ITEM 4 – PROPOSAL TO RATIFY THE APPOINTMENT AND COMPENSATION
OF OUR INDEPENDENT PUBLIC ACCOUNTANTS;
REVIEW AND DISCUSSION OF OUR 2005 CONSOLIDATED
FINANCIAL STATEMENTS

        Our Board of Directors has appointed Kost, Forer, Gabbay & Kasierer, an Israeli accounting firm that is a member of Ernst & Young Global, as our independent public accountants for 2006. Kost, Forer, Gabbay & Kasierer have audited our books and accounts since we were incorporated.

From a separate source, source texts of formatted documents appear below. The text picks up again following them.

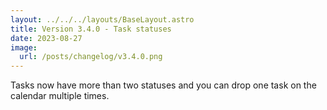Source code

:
 ```yaml
---
layout: ../../../layouts/BaseLayout.astro
title: Version 3.4.0 - Task statuses
date: 2023-08-27
image:
  url: /posts/changelog/v3.4.0.png
---
```

Tasks now have more than two statuses and you can drop one task on the calendar multiple times.

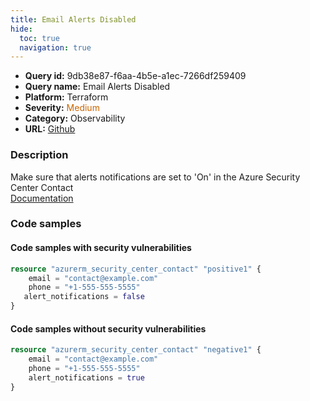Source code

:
 ```yaml
---
title: Email Alerts Disabled
hide:
  toc: true
  navigation: true
---
```


<style>
  .highlight .hll {
    background-color: #ff171742;
  }
  .md-content {
    max-width: 1100px;
    margin: 0 auto;
  }
</style>

-   **Query id:** 9db38e87-f6aa-4b5e-a1ec-7266df259409
-   **Query name:** Email Alerts Disabled
-   **Platform:** Terraform
-   **Severity:** <span style="color:#C60">Medium</span>
-   **Category:** Observability
-   **URL:** [Github](https://github.com/Checkmarx/kics/tree/master/assets/queries/terraform/azure/email_alerts_disabled)

### Description
Make sure that alerts notifications are set to 'On' in the Azure Security Center Contact<br>
[Documentation](https://registry.terraform.io/providers/hashicorp/azurerm/latest/docs/resources/security_center_contact)

### Code samples
#### Code samples with security vulnerabilities
```tf title="Positive test num. 1 - tf file" hl_lines="4"
resource "azurerm_security_center_contact" "positive1" {
    email = "contact@example.com"
    phone = "+1-555-555-5555"
   alert_notifications = false
}
```


#### Code samples without security vulnerabilities
```tf title="Negative test num. 1 - tf file"
resource "azurerm_security_center_contact" "negative1" {
    email = "contact@example.com"
    phone = "+1-555-555-5555"
    alert_notifications = true
}
```
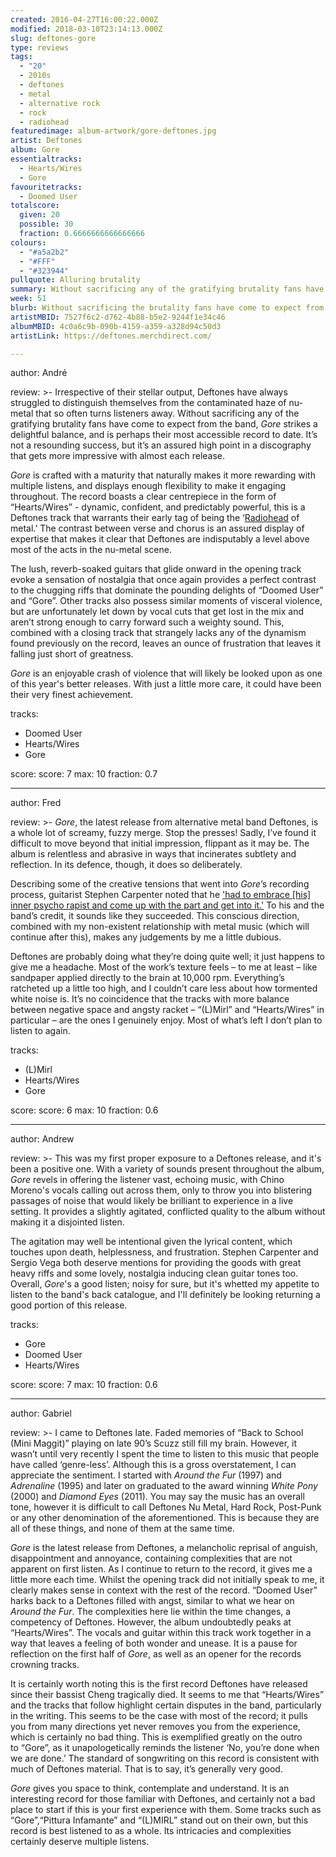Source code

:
 ```yaml
---
created: 2016-04-27T16:00:22.000Z
modified: 2018-03-10T23:14:13.000Z
slug: deftones-gore
type: reviews
tags:
  - "20"
  - 2010s
  - deftones
  - metal
  - alternative rock
  - rock
  - radiohead
featuredimage: album-artwork/gore-deftones.jpg
artist: Deftones
album: Gore
essentialtracks:
  - Hearts/Wires
  - Gore
favouritetracks:
  - Doomed User
totalscore:
  given: 20
  possible: 30
  fraction: 0.6666666666666666
colours:
  - "#a5a2b2"
  - "#FFF"
  - "#323944"
pullquote: Alluring brutality
summary: Without sacrificing any of the gratifying brutality fans have come to expect from the band, Gore strikes a delightful balance, and is perhaps their most accessible record to date.
week: 51
blurb: Without sacrificing the brutality fans have come to expect from Deftones, Gore strikes a delightful balance. Perhaps the band's most accessible record to date.
artistMBID: 7527f6c2-d762-4b88-b5e2-9244f1e34c46
albumMBID: 4c0a6c9b-090b-4159-a359-a328d94c50d3
artistLink: https://deftones.merchdirect.com/

---
```


author: André

review: >-
  Irrespective of their stellar output, Deftones have always struggled to distinguish themselves from the contaminated haze of nu-metal that so often turns listeners away. Without sacrificing any of the gratifying brutality fans have come to expect from the band, *Gore* strikes a delightful balance, and is perhaps their most accessible record to date. It’s not a resounding success, but it’s an assured high point in a discography that gets more impressive with almost each release. 
  
  *Gore* is crafted with a maturity that naturally makes it more rewarding with multiple listens, and displays enough flexibility to make it engaging throughout. The record boasts a clear centrepiece in the form of “Hearts/Wires” - dynamic, confident, and predictably powerful, this is a Deftones track that warrants their early tag of being the ‘[Radiohead](/articles/ranking-radioheads-discography/) of metal.’ The contrast between verse and chorus is an assured display of expertise that makes it clear that Deftones are indisputably a level above most of the acts in the nu-metal scene. 
  
  The lush, reverb-soaked guitars that glide onward in the opening track evoke a sensation of nostalgia that once again provides a perfect contrast to the chugging riffs that dominate the pounding delights of “Doomed User” and “Gore”. Other tracks also possess similar moments of visceral violence, but are unfortunately let down by vocal cuts that get lost in the mix and aren’t strong enough to carry forward such a weighty sound. This, combined with a closing track that strangely lacks any of the dynamism found previously on the record, leaves an ounce of frustration that leaves it falling just short of greatness. 
  
  *Gore* is an enjoyable crash of violence that will likely be looked upon as one of this year's better releases. With just a little more care, it could have been their very finest achievement.
  
tracks:
  - Doomed User
  - Hearts/Wires
  - Gore

score:
  score: 7
  max: 10
  fraction: 0.7

---
author: Fred

review: >-
  *Gore*, the latest release from alternative metal band Deftones, is a whole lot of screamy, fuzzy merge. Stop the presses! Sadly, I’ve found it difficult to move beyond that initial impression, flippant as it may be. The album is relentless and abrasive in ways that incinerates subtlety and reflection. In its defence, though, it does so deliberately. 
  
  Describing some of the creative tensions that went into *Gore*’s recording process, guitarist Stephen Carpenter noted that he ['had to embrace [his] inner psycho rapist and come up with the part and get into it.'](http://www.rollingstone.com/music/news/deftones-talk-new-album-band-tension-we-like-unnerving-feelings-20160401) To his and the band’s credit, it sounds like they succeeded. This conscious direction, combined with my non-existent relationship with metal music (which will continue after this), makes any judgements by me a little dubious. 
  
  Deftones are probably doing what they’re doing quite well; it just happens to give me a headache. Most of the work’s texture feels – to me at least – like sandpaper applied directly to the brain at 10,000 rpm. Everything’s ratcheted up a little too high, and I couldn’t care less about how tormented white noise is. It’s no coincidence that the tracks with more balance between negative space and angsty racket – “(L)Mirl” and “Hearts/Wires” in particular – are the ones I genuinely enjoy. Most of what’s left I don’t plan to listen to again.

tracks:
  - (L)Mirl
  - Hearts/Wires
  - Gore

score:
  score: 6
  max: 10
  fraction: 0.6

---
author: Andrew

review: >-
  This was my first proper exposure to a Deftones release, and it's been a positive one. With a variety of sounds present throughout the album, *Gore* revels in offering the listener vast, echoing music, with Chino Moreno's vocals calling out across them, only to throw you into blistering passages of noise that would likely be brilliant to experience in a live setting. It provides a slightly agitated, conflicted quality to the album without making it a disjointed listen. 
  
  The agitation may well be intentional given the lyrical content, which touches upon death, helplessness, and frustration. Stephen Carpenter and Sergio Vega both deserve mentions for providing the goods with great heavy riffs and some lovely, nostalgia inducing clean guitar tones too. Overall, *Gore*'s a good listen; noisy for sure, but it's whetted my appetite to listen to the band's back catalogue, and I'll definitely be looking returning a good portion of this release.

tracks:
  - Gore
  - Doomed User
  - Hearts/Wires

score:
  score: 7
  max: 10
  fraction: 0.6

---
author: Gabriel

review: >-
  I came to Deftones late. Faded memories of “Back to School (Mini Maggit)” playing on late 90’s Scuzz still fill my brain. However, it wasn’t until very recently I spent the time to listen to this music that people have called ‘genre-less’. Although this is a gross overstatement, I can appreciate the sentiment. I started with *Around the Fur* (1997) and *Adrenaline* (1995) and later on graduated to the award winning *White Pony* (2000) and *Diamond Eyes* (2011). You may say the music has an overall tone, however it is difficult to call Deftones Nu Metal, Hard Rock, Post-Punk or any other denomination of the aforementioned. This is because they are all of these things, and none of them at the same time.

  *Gore* is the latest release from Deftones, a melancholic reprisal of anguish, disappointment and annoyance, containing complexities that are not apparent on first listen. As I continue to return to the record, it gives me a little more each time. Whilst the opening track did not initially speak to me, it clearly makes sense in context with the rest of the record. “Doomed User” harks back to a Deftones filled with angst, similar to what we hear on *Around the Fur*. The complexities here lie within the time changes, a competency of Deftones. However, the album undoubtedly peaks at “Hearts/Wires”. The vocals and guitar within this track work together in a way that leaves a feeling of both wonder and unease. It is a pause for reflection on the first half of *Gore*, as well as an opener for the records crowning tracks. 
  
  It is certainly worth noting this is the first record Deftones have released since their bassist Cheng tragically died. It seems to me that “Hearts/Wires” and the tracks that follow highlight certain disputes in the band, particularly in the writing. This seems to be the case with most of the record; it pulls you from many directions yet never removes you from the experience, which is certainly no bad thing. This is exemplified greatly on the outro to “Gore”, as it unapologetically reminds the listener ‘No, you’re done when we are done.’ The standard of songwriting on this record is consistent with much of Deftones material. That is to say, it’s generally very good.

  *Gore* gives you space to think, contemplate and understand. It is an interesting record for those familiar with Deftones, and certainly not a bad place to start if this is your first experience with them. Some tracks such as “Gore”,“Pittura Infamante” and “(L)MIRL” stand out on their own, but this record is best listened to as a whole. Its intricacies and complexities certainly deserve multiple listens.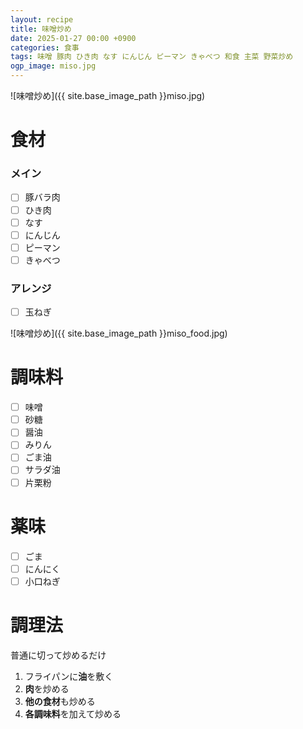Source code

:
 ```yaml
---
layout: recipe
title: 味噌炒め
date: 2025-01-27 00:00 +0900
categories: 食事
tags: 味噌 豚肉 ひき肉 なす にんじん ピーマン きゃべつ 和食 主菜 野菜炒め
ogp_image: miso.jpg
---
```

![味噌炒め]({{ site.base_image_path }}miso.jpg)

# 食材
### メイン
- [ ] 豚バラ肉
- [ ] ひき肉
- [ ] なす
- [ ] にんじん
- [ ] ピーマン
- [ ] きゃべつ

### アレンジ
- [ ] 玉ねぎ

![味噌炒め]({{ site.base_image_path }}miso_food.jpg)

# 調味料
- [ ] 味噌
- [ ] 砂糖
- [ ] 醤油
- [ ] みりん
- [ ] ごま油
- [ ] サラダ油
- [ ] 片栗粉

# 薬味
- [ ] ごま
- [ ] にんにく
- [ ] 小口ねぎ

# 調理法
普通に切って炒めるだけ

1. フライパンに**油**を敷く
2. **肉**を炒める
3. **他の食材**も炒める
4. **各調味料**を加えて炒める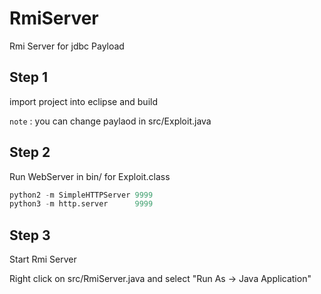 # RmiServer

Rmi Server for jdbc Payload

## Step 1

import project into eclipse and build

`note` : you can change paylaod in src/Exploit.java 

## Step 2

Run WebServer in bin/ for Exploit.class

```python
python2 -m SimpleHTTPServer 9999
python3 -m http.server      9999
```

## Step 3

Start Rmi Server

Right click on src/RmiServer.java and select "Run As -> Java Application"


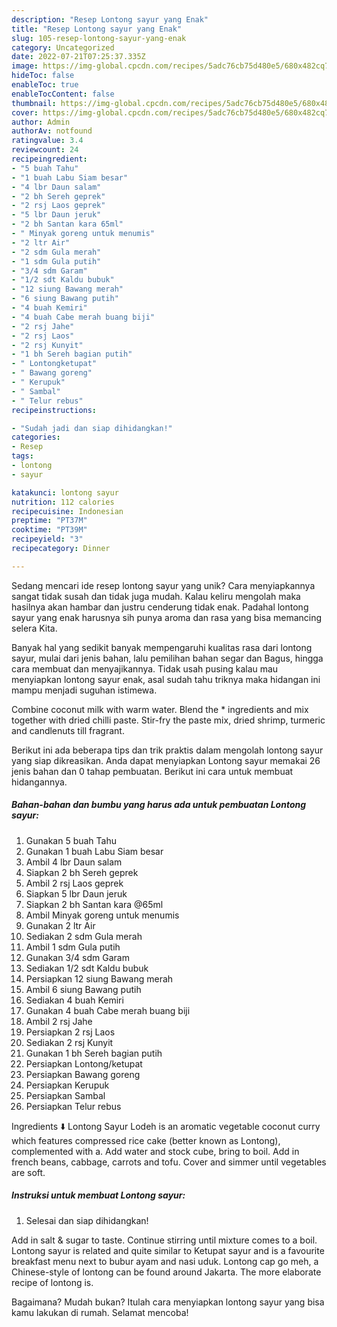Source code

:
 ```yaml
---
description: "Resep Lontong sayur yang Enak"
title: "Resep Lontong sayur yang Enak"
slug: 105-resep-lontong-sayur-yang-enak
category: Uncategorized
date: 2022-07-21T07:25:37.335Z
image: https://img-global.cpcdn.com/recipes/5adc76cb75d480e5/680x482cq70/lontong-sayur-foto-resep-utama.jpg
hideToc: false
enableToc: true
enableTocContent: false
thumbnail: https://img-global.cpcdn.com/recipes/5adc76cb75d480e5/680x482cq70/lontong-sayur-foto-resep-utama.jpg
cover: https://img-global.cpcdn.com/recipes/5adc76cb75d480e5/680x482cq70/lontong-sayur-foto-resep-utama.jpg
author: Admin
authorAv: notfound
ratingvalue: 3.4
reviewcount: 24
recipeingredient:
- "5 buah Tahu"
- "1 buah Labu Siam besar"
- "4 lbr Daun salam"
- "2 bh Sereh geprek"
- "2 rsj Laos geprek"
- "5 lbr Daun jeruk"
- "2 bh Santan kara 65ml"
- " Minyak goreng untuk menumis"
- "2 ltr Air"
- "2 sdm Gula merah"
- "1 sdm Gula putih"
- "3/4 sdm Garam"
- "1/2 sdt Kaldu bubuk"
- "12 siung Bawang merah"
- "6 siung Bawang putih"
- "4 buah Kemiri"
- "4 buah Cabe merah buang biji"
- "2 rsj Jahe"
- "2 rsj Laos"
- "2 rsj Kunyit"
- "1 bh Sereh bagian putih"
- " Lontongketupat"
- " Bawang goreng"
- " Kerupuk"
- " Sambal"
- " Telur rebus"
recipeinstructions:

- "Sudah jadi dan siap dihidangkan!"
categories:
- Resep
tags:
- lontong
- sayur

katakunci: lontong sayur 
nutrition: 112 calories
recipecuisine: Indonesian
preptime: "PT37M"
cooktime: "PT39M"
recipeyield: "3"
recipecategory: Dinner

---
```





Sedang mencari ide resep lontong sayur yang unik? Cara menyiapkannya sangat tidak susah dan tidak juga mudah. Kalau keliru mengolah maka hasilnya akan hambar dan justru cenderung tidak enak. Padahal lontong sayur yang enak harusnya sih punya aroma dan rasa yang bisa memancing selera Kita.





Banyak hal yang sedikit banyak mempengaruhi kualitas rasa dari lontong sayur, mulai dari jenis bahan, lalu pemilihan bahan segar dan Bagus, hingga cara membuat dan menyajikannya. Tidak usah pusing kalau mau menyiapkan lontong sayur enak,      asal sudah tahu triknya maka hidangan ini mampu menjadi suguhan istimewa.














Combine coconut milk with warm water. Blend the * ingredients and mix together with dried chilli paste. Stir-fry the paste mix, dried shrimp, turmeric and candlenuts till fragrant.






Berikut ini ada beberapa tips dan trik praktis dalam mengolah lontong sayur yang siap dikreasikan. Anda dapat menyiapkan Lontong sayur memakai 26 jenis bahan dan 0 tahap pembuatan. Berikut ini cara untuk membuat hidangannya.

<!--inarticleads1-->

##### Bahan-bahan dan bumbu yang harus ada untuk pembuatan Lontong sayur:

1. Gunakan 5 buah Tahu
1. Gunakan 1 buah Labu Siam besar
1. Ambil 4 lbr Daun salam
1. Siapkan 2 bh Sereh geprek
1. Ambil 2 rsj Laos geprek
1. Siapkan 5 lbr Daun jeruk
1. Siapkan 2 bh Santan kara @65ml
1. Ambil  Minyak goreng untuk menumis
1. Gunakan 2 ltr Air
1. Sediakan 2 sdm Gula merah
1. Ambil 1 sdm Gula putih
1. Gunakan 3/4 sdm Garam
1. Sediakan 1/2 sdt Kaldu bubuk
1. Persiapkan 12 siung Bawang merah
1. Ambil 6 siung Bawang putih
1. Sediakan 4 buah Kemiri
1. Gunakan 4 buah Cabe merah buang biji
1. Ambil 2 rsj Jahe
1. Persiapkan 2 rsj Laos
1. Sediakan 2 rsj Kunyit
1. Gunakan 1 bh Sereh bagian putih
1. Persiapkan  Lontong/ketupat
1. Persiapkan  Bawang goreng
1. Persiapkan  Kerupuk
1. Persiapkan  Sambal
1. Persiapkan  Telur rebus


Ingredients ⬇️ Lontong Sayur Lodeh is an aromatic vegetable coconut curry which features compressed rice cake (better known as Lontong), complemented with a. Add water and stock cube, bring to boil. Add in french beans, cabbage, carrots and tofu. Cover and simmer until vegetables are soft. 

<!--inarticleads2-->

##### Instruksi untuk membuat Lontong sayur:


1. Selesai dan siap dihidangkan!

Add in salt &amp; sugar to taste. Continue stirring until mixture comes to a boil. Lontong sayur is related and quite similar to Ketupat sayur and is a favourite breakfast menu next to bubur ayam and nasi uduk. Lontong cap go meh, a Chinese-style of lontong can be found around Jakarta. The more elaborate recipe of lontong is. 

Bagaimana? Mudah bukan? Itulah cara menyiapkan lontong sayur yang bisa kamu lakukan di rumah. Selamat mencoba!
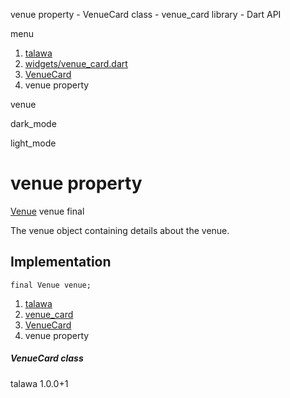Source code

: 




venue property - VenueCard class - venue\_card library - Dart API







menu

1. [talawa](../../index.html)
2. [widgets/venue\_card.dart](../../widgets_venue_card/widgets_venue_card-library.html)
3. [VenueCard](../../widgets_venue_card/VenueCard-class.html)
4. venue property

venue


dark\_mode

light\_mode




# venue property


[Venue](../../models_events_event_venue/Venue-class.html)
venue
final

The venue object containing details about the venue.


## Implementation

```
final Venue venue;
```

 


1. [talawa](../../index.html)
2. [venue\_card](../../widgets_venue_card/widgets_venue_card-library.html)
3. [VenueCard](../../widgets_venue_card/VenueCard-class.html)
4. venue property

##### VenueCard class





talawa
1.0.0+1






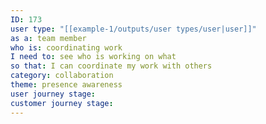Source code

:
 ```yaml
---
ID: 173
user type: "[[example-1/outputs/user types/user|user]]"
as a: team member
who is: coordinating work
I need to: see who is working on what
so that: I can coordinate my work with others
category: collaboration
theme: presence awareness
user journey stage:
customer journey stage:
---
```

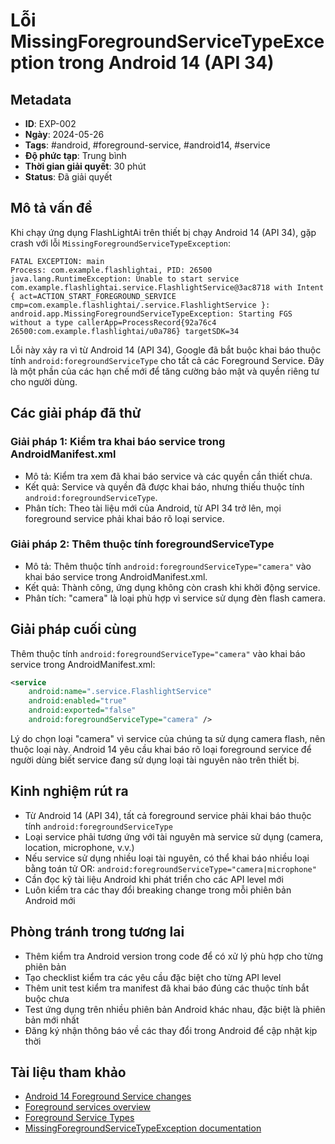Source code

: # Lỗi MissingForegroundServiceTypeException trong Android 14 (API 34)

## Metadata
- **ID**: EXP-002
- **Ngày**: 2024-05-26
- **Tags**: #android, #foreground-service, #android14, #service
- **Độ phức tạp**: Trung bình
- **Thời gian giải quyết**: 30 phút
- **Status**: Đã giải quyết

## Mô tả vấn đề
Khi chạy ứng dụng FlashLightAi trên thiết bị chạy Android 14 (API 34), gặp crash với lỗi `MissingForegroundServiceTypeException`:

```
FATAL EXCEPTION: main
Process: com.example.flashlightai, PID: 26500
java.lang.RuntimeException: Unable to start service com.example.flashlightai.service.FlashlightService@3ac8718 with Intent { act=ACTION_START_FOREGROUND_SERVICE cmp=com.example.flashlightai/.service.FlashlightService }: android.app.MissingForegroundServiceTypeException: Starting FGS without a type callerApp=ProcessRecord{92a76c4 26500:com.example.flashlightai/u0a786} targetSDK=34
```

Lỗi này xảy ra vì từ Android 14 (API 34), Google đã bắt buộc khai báo thuộc tính `android:foregroundServiceType` cho tất cả các Foreground Service. Đây là một phần của các hạn chế mới để tăng cường bảo mật và quyền riêng tư cho người dùng.

## Các giải pháp đã thử
### Giải pháp 1: Kiểm tra khai báo service trong AndroidManifest.xml
- Mô tả: Kiểm tra xem đã khai báo service và các quyền cần thiết chưa.
- Kết quả: Service và quyền đã được khai báo, nhưng thiếu thuộc tính `android:foregroundServiceType`.
- Phân tích: Theo tài liệu mới của Android, từ API 34 trở lên, mọi foreground service phải khai báo rõ loại service.

### Giải pháp 2: Thêm thuộc tính foregroundServiceType
- Mô tả: Thêm thuộc tính `android:foregroundServiceType="camera"` vào khai báo service trong AndroidManifest.xml.
- Kết quả: Thành công, ứng dụng không còn crash khi khởi động service.
- Phân tích: "camera" là loại phù hợp vì service sử dụng đèn flash camera.

## Giải pháp cuối cùng
Thêm thuộc tính `android:foregroundServiceType="camera"` vào khai báo service trong AndroidManifest.xml:

```xml
<service
    android:name=".service.FlashlightService"
    android:enabled="true"
    android:exported="false"
    android:foregroundServiceType="camera" />
```

Lý do chọn loại "camera" vì service của chúng ta sử dụng camera flash, nên thuộc loại này. Android 14 yêu cầu khai báo rõ loại foreground service để người dùng biết service đang sử dụng loại tài nguyên nào trên thiết bị.

## Kinh nghiệm rút ra
- Từ Android 14 (API 34), tất cả foreground service phải khai báo thuộc tính `android:foregroundServiceType`
- Loại service phải tương ứng với tài nguyên mà service sử dụng (camera, location, microphone, v.v.)
- Nếu service sử dụng nhiều loại tài nguyên, có thể khai báo nhiều loại bằng toán tử OR: `android:foregroundServiceType="camera|microphone"`
- Cần đọc kỹ tài liệu Android khi phát triển cho các API level mới
- Luôn kiểm tra các thay đổi breaking change trong mỗi phiên bản Android mới

## Phòng tránh trong tương lai
- Thêm kiểm tra Android version trong code để có xử lý phù hợp cho từng phiên bản
- Tạo checklist kiểm tra các yêu cầu đặc biệt cho từng API level
- Thêm unit test kiểm tra manifest đã khai báo đúng các thuộc tính bắt buộc chưa
- Test ứng dụng trên nhiều phiên bản Android khác nhau, đặc biệt là phiên bản mới nhất
- Đăng ký nhận thông báo về các thay đổi trong Android để cập nhật kịp thời

## Tài liệu tham khảo
- [Android 14 Foreground Service changes](https://developer.android.com/about/versions/14/changes/fgs-types-required)
- [Foreground services overview](https://developer.android.com/guide/components/foreground-services)
- [Foreground Service Types](https://developer.android.com/guide/components/foreground-services#types)
- [MissingForegroundServiceTypeException documentation](https://developer.android.com/reference/android/app/MissingForegroundServiceTypeException)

        Representatives of Kost, Forer, Gabbay & Kasierer will attend the meeting and will be invited to make a statement. They will be available to respond to appropriate questions raised during the meeting. In accordance with Section 60(b) of the Israeli Companies Law, you are invited to discuss our 2005 consolidated financial statements, and questions regarding the financial statements may be addressed to us or to our auditors. Our Annual Report on Form 20-F for the year ended December 31, 2005, including our 2005 audited consolidated financial statements, is available on our website at www.checkpoint.com. To have a printed copy mailed to you, please contact our Investor Relations department at 800 Bridge Parkway, Redwood City, CA 94065, tel: 650-628-2000, email: ir@us.checkpoint.com.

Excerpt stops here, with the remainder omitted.